Rutte hizo estas declaraciones tras la manifestación que reunió en Amsterdam a unas 5000 personas en protesta por la muerte de Floyd. Los manifestantes de Ámsterdam, y de otras ciudades como Groningen, La Haya o Róterdam, fueron convocados por la rama holandesa del movimiento Black Lives Matter, y portaban también pancartas contra el colonialismo, la esclavitud, los derechos de la mujer, o la discriminación en el trabajo.
Rutte, un político de derecha que ha estado al frente de tres Gobiernos desde 2010, hoy goza de la mayor popularidad de su vida política debido a su exitosa gestión de la pandemia.
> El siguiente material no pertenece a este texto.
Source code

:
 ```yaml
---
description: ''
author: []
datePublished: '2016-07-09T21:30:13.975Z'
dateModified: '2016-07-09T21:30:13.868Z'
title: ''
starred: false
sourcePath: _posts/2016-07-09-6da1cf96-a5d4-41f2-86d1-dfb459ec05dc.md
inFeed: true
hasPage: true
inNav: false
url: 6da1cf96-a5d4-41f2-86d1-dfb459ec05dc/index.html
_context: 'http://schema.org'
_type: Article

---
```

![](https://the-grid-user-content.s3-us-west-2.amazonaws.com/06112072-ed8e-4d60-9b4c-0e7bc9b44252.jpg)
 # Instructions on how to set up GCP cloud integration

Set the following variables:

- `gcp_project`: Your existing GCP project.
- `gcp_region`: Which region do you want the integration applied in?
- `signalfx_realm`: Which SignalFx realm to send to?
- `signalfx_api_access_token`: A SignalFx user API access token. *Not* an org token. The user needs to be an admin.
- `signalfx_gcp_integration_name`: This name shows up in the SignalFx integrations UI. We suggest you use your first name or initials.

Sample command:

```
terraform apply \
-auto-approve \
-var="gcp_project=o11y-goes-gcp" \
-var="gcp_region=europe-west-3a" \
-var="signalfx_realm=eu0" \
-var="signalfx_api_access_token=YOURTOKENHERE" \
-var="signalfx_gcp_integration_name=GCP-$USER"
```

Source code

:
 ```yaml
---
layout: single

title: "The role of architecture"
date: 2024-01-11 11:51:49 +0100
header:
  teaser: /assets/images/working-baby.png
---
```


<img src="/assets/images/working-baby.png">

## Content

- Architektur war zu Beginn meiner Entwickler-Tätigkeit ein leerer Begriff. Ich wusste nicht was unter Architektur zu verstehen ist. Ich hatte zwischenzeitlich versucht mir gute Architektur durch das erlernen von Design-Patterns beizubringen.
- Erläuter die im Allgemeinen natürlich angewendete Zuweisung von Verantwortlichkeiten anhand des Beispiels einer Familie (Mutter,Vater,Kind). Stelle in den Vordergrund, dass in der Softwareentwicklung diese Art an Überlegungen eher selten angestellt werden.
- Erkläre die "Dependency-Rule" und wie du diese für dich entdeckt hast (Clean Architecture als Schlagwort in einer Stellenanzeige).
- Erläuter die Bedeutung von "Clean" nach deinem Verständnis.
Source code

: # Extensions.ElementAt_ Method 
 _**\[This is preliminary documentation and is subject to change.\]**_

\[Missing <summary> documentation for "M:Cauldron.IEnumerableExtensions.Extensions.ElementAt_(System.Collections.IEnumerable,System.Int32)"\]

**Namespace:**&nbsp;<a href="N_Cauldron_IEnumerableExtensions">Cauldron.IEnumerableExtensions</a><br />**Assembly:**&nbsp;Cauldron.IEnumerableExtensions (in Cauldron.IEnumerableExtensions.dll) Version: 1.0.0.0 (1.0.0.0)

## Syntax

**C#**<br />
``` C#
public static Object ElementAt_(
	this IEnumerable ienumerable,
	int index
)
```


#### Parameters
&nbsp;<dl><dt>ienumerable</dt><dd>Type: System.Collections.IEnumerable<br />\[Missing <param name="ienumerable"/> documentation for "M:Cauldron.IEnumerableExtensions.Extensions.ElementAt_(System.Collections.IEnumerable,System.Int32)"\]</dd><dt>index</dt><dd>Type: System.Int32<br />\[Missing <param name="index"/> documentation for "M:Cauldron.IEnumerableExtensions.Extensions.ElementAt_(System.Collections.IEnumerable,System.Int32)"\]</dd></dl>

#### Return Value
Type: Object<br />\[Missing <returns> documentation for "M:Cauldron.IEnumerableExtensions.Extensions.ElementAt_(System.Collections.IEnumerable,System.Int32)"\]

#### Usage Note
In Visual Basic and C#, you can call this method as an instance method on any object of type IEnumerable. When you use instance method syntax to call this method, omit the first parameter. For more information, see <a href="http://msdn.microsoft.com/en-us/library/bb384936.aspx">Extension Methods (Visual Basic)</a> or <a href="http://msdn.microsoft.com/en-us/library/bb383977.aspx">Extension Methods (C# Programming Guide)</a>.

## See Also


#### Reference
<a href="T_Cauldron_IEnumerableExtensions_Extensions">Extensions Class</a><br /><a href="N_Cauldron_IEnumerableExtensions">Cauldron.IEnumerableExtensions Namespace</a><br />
No es la primera vez que este primer ministro se pronuncia sobre el racismo. En 2017, se mostró contrario a las solicitudes de empleo anónimas para evitar la exclusión por motivos étnicos. Adujo entonces que si un candidato de ascendencia inmigrante tenía más dificultades para encontrar trabajo, “debe luchar sin parar hasta conseguirlo, se llame Mohamed o Fátima, porque si no, el contrato llegará en virtud de una cuota étnica, y no porque sea el mejor para el puesto”, explicó.
También, en una entrevista televisada, recordó, a modo de advertencia, que “los recién llegados a un país siempre padecen discriminación y deben pelear por hacerse un lugar (en la sociedad)”. Ahora, ha admitido que hay gente que es juzgada por su pasado, y no en función de su futuro, “que no son vistos como individuos, sino como parte de un grupo de origen; gente a la que no se aborda por su comportamiento, sino por su credo, y eso es inaceptable”.
Por su parte,el nuevo jefe de la Policía Nacional, Henk van Essen, también hablo sobre el racismo y discriminación que están presente en la institución. Todos recuerdan un incidente reciente, cuando cuatro agentes fueron sancionados en 2019 por “el uso desproporcionado de la fuerza durante un arresto”. En las fotos tomadas en comisaría por los propios agentes, y luego compartidas entre ellos, podía verse al detenido con grandes problemas para caminar.